← Back to blogTutorial

How to Scrape Zillow New Listings by ZIP Code Every Morning

· 9 min read

If you do real-estate deals — wholesale, fix-and-flip, BRRRR, iBuying — being first to a new listing is most of the edge. Zillow shows new inventory in its search UI and can email you alerts, but neither feeds into a workflow you can pipe to Slack, Airtable, or your acquisitions team's CRM. This guide shows how to scrape a Zillow ZIP-code search every morning, diff against yesterday's run, and ship only the genuinely new listings to wherever your team actually works. The code runs as written.

Why Public Listing Data Is Enough for Most Use Cases

You don't need MLS access to build a useful deal-flow pipeline. The three use cases that drive most of this work — investor deal sourcing, neighborhood market reports, and lead-gen prospecting — all run on data Zillow already shows the public.

What MLS gives you that public listings don't: exact listing-agent commission splits, private remarks, internal status changes ("temporarily off-market" vs "withdrawn"), and the precise list-to-sold history. Useful if you're a licensed agent, mostly cosmetic if you're an investor sorting through 200 new listings for the three that look distressed.

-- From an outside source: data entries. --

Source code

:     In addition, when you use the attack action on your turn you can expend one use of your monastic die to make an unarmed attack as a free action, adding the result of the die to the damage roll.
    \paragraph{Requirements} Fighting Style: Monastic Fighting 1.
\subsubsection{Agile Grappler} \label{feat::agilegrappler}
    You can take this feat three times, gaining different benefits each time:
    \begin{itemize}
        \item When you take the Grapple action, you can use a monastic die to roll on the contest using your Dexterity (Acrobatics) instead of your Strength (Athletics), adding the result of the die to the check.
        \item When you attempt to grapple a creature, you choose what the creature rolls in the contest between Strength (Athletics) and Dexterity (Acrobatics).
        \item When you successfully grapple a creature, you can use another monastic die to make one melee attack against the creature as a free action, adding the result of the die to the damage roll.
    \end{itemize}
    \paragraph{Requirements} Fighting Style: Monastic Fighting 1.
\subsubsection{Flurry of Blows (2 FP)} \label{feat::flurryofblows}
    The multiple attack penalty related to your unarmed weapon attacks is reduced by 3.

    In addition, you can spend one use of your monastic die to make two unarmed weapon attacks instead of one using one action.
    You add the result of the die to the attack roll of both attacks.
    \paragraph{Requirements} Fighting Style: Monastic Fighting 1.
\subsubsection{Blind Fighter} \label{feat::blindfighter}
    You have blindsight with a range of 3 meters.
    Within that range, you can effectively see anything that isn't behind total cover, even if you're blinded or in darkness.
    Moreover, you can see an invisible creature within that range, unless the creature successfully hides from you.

What public listings give you, which is plenty: address, list price, beds/baths, sqft, lot size, year built, property type, listing status, days on market, photos, listing-agent name, brokerage, price history, and Zestimate. That's enough to filter, score, and rank.

If your downstream workflow is "show me everything that hit the market today in 78701 under $500K with at least 1500 sqft," public data is the right tool. If your workflow needs commission structure or pocket listings, public scraping isn't going to get you there and you should be talking to an MLS broker.

What Zillow Actually Returns

For a search page, you get an array of listing summaries. Each summary has roughly the same shape:

{
  "zpid": "70905927",
  "address": "1234 East 6th St, Austin, TX 78702",
  "price": 549000,
  "bedrooms": 3,
  "bathrooms": 2,
  "sqft": 1620,
  "lot_size": "5,227 sqft",
  "year_built": 1955,
  "property_type": "Single Family",
  "listing_status": "For Sale",
  "days_on_market": 1,
  "zestimate": 562300,
  "listing_url": "https://www.zillow.com/homedetails/.../70905927_zpid/",
  "photos": ["https://photos.zillowstatic.com/..."]
}

For an individual property (the scape_property endpoint), you also get price_history (every list/relist/reduction), tax_assessment, full photo list, school zone, and listing_agent when public. You do not get the seller's name, off-market data, or any contact info that isn't already on the public listing page.

The Manual Flow, Just Enough to Anchor

Before automating anything, do the search once by hand so you know what your URL looks like:

  1. Open Zillow, search the ZIP (78701).
  2. Set filters: For Sale, your price range, beds/baths minimums.
  3. Sort by "Newest."
  4. Copy the URL from the address bar — it'll look like https://www.zillow.com/austin-tx-78701/?searchQueryState=.... The searchQueryState parameter encodes every filter.

That URL is your input. Save it somewhere; you'll feed the exact same URL to the API every morning.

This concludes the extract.